**What you are asked to do**
The required output is all lines below that contain the word "eqref".

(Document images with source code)
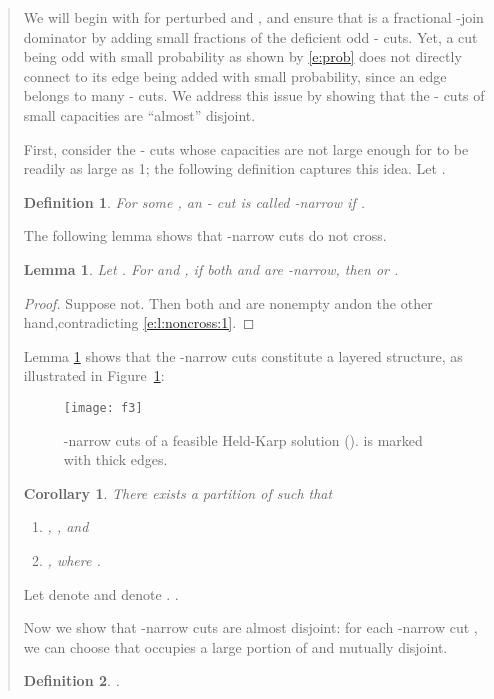 \documentclass[11pt,letterpaper]{article}
\newtheorem{lemma}{Lemma}
\newtheorem{cor}{Corollary}
\newtheorem{defn}{Definition}
\newcommand{\st}{\mbox{-} }
\begin{document}
\begin{quote}
We will begin with  for perturbed  and , and ensure that  is a fractional -join dominator by adding small fractions of the deficient odd \st cuts. Yet, a cut being odd with small probability as shown by \eqref{e:prob} does not directly connect to its edge being added with small probability, since an edge belongs to many \st cuts. We address this issue by showing that the \st cuts of small capacities are ``almost'' disjoint.

First, consider the \st cuts  whose capacities are not large enough for  to be readily as large as 1; the following definition captures this idea. Let .

\begin{defn}
For some , an \st cut  is called \emph{-narrow} if .
\end{defn}

The following lemma shows that -narrow cuts do not cross.

\begin{lemma}\label{l:noncross}
Let . For  and , if both  and  are -narrow, then  or .
\end{lemma}
\begin{proof}
Suppose not. Then both  and  are nonempty andon the other hand,contradicting \eqref{e:l:noncross:1}.
\end{proof}

Lemma \ref{l:noncross} shows that the -narrow cuts constitute a layered structure, as illustrated in Figure~\ref{f:layer}:
\begin{figure}
\center
\texttt{[image: f3]}
\caption{-narrow cuts of a feasible Held-Karp solution ().  is marked with thick edges.}
\label{f:layer}
\end{figure}

\begin{cor}\label{c:layer}
There exists a partition  of  such that\begin{enumerate}
\item , , and
\item , where .
\end{enumerate}
\end{cor}

Let  denote  and  denote . .

Now we show that -narrow cuts are almost disjoint: for each -narrow cut , we can choose  that occupies a large portion of  and mutually disjoint.

\begin{defn}
.
\end{defn}


\end{quote}
\end{document}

**Exercise response**
We will begin with  for perturbed  and , and ensure that  is a fractional -join dominator by adding small fractions of the deficient odd \st cuts. Yet, a cut being odd with small probability as shown by \eqref{e:prob} does not directly connect to its edge being added with small probability, since an edge belongs to many \st cuts. We address this issue by showing that the \st cuts of small capacities are ``almost'' disjoint.
Suppose not. Then both  and  are nonempty andon the other hand,contradicting \eqref{e:l:noncross:1}.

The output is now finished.